Exercise directions: Repeat the span of the entries below that starts at the line with "## Technologies Used" and ends at the line with "This is a wrap", nothing more. Skip the pictures.

Data listing:
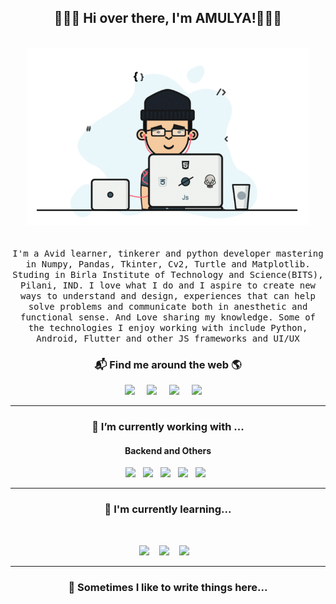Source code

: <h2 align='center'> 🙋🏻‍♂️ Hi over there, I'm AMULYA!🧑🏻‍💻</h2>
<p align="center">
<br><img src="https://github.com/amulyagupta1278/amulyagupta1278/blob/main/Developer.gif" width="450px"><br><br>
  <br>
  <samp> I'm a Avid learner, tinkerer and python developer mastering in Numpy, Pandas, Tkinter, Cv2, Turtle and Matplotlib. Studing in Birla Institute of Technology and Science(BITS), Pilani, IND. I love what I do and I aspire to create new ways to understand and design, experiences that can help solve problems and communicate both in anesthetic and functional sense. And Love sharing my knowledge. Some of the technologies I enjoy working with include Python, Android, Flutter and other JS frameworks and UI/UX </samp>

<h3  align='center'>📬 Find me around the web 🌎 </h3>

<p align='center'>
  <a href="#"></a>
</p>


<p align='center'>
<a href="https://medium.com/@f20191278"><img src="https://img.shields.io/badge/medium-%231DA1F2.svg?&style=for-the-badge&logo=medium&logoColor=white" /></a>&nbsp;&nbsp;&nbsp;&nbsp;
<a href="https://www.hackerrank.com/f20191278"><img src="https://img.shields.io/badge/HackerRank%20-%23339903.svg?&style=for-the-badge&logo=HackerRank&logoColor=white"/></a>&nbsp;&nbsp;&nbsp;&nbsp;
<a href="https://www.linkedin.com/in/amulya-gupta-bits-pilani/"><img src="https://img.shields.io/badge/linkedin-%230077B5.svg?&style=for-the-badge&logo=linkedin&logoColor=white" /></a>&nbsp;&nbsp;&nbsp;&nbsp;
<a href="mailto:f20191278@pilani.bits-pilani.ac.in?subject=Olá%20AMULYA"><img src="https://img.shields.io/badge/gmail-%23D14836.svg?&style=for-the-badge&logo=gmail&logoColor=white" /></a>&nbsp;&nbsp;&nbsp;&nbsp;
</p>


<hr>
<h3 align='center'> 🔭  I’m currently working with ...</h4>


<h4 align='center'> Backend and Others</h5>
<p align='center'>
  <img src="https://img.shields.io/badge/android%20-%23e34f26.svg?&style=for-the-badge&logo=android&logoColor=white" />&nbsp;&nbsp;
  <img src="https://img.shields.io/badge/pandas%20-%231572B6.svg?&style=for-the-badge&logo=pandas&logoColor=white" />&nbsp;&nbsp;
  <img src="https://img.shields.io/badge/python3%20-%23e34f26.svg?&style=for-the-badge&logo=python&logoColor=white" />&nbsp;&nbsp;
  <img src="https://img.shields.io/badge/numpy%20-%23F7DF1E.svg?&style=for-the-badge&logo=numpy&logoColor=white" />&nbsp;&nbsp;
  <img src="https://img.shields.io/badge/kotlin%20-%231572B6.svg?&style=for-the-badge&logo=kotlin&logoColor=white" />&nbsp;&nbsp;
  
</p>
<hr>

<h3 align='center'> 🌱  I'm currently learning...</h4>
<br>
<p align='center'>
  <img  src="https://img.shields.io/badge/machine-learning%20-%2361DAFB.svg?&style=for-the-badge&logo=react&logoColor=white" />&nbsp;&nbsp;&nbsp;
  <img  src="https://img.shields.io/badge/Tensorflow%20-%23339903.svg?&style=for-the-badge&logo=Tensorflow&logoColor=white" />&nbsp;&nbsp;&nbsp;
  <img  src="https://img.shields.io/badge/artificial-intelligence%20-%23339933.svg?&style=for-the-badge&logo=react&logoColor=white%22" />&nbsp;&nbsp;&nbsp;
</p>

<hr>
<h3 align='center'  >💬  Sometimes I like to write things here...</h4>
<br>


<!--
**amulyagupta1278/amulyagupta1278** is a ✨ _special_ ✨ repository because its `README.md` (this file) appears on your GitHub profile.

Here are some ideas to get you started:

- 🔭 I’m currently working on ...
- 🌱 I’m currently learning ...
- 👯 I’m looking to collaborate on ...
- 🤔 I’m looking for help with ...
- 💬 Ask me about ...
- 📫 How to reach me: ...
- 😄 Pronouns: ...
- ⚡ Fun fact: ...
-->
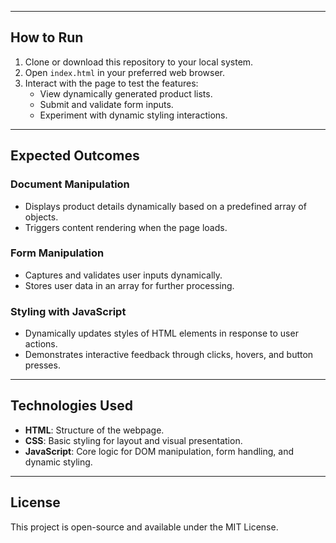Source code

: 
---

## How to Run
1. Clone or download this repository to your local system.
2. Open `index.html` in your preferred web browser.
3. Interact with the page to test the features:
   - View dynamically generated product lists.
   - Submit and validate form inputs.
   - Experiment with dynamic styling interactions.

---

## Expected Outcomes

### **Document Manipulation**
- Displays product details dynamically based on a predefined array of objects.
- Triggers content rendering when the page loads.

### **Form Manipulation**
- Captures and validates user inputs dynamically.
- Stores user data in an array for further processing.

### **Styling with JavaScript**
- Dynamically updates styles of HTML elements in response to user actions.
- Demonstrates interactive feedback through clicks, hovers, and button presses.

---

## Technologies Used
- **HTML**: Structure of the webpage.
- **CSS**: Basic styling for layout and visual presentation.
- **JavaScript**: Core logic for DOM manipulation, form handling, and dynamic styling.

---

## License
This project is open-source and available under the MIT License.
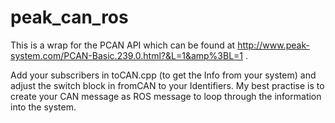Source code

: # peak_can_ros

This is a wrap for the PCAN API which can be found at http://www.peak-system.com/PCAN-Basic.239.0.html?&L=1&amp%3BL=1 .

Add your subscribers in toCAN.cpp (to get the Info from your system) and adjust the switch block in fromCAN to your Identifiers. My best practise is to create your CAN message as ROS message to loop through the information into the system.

Response:
## Technologies Used
- **HTML**: Structure of the webpage.
- **CSS**: Basic styling for layout and visual presentation.
- **JavaScript**: Core logic for DOM manipulation, form handling, and dynamic styling.

---

## License
This project is open-source and available under the MIT License.
Source code

: # peak_can_ros

This is a wrap for the PCAN API which can be found at http://www.peak-system.com/PCAN-Basic.239.0.html?&L=1&amp%3BL=1 .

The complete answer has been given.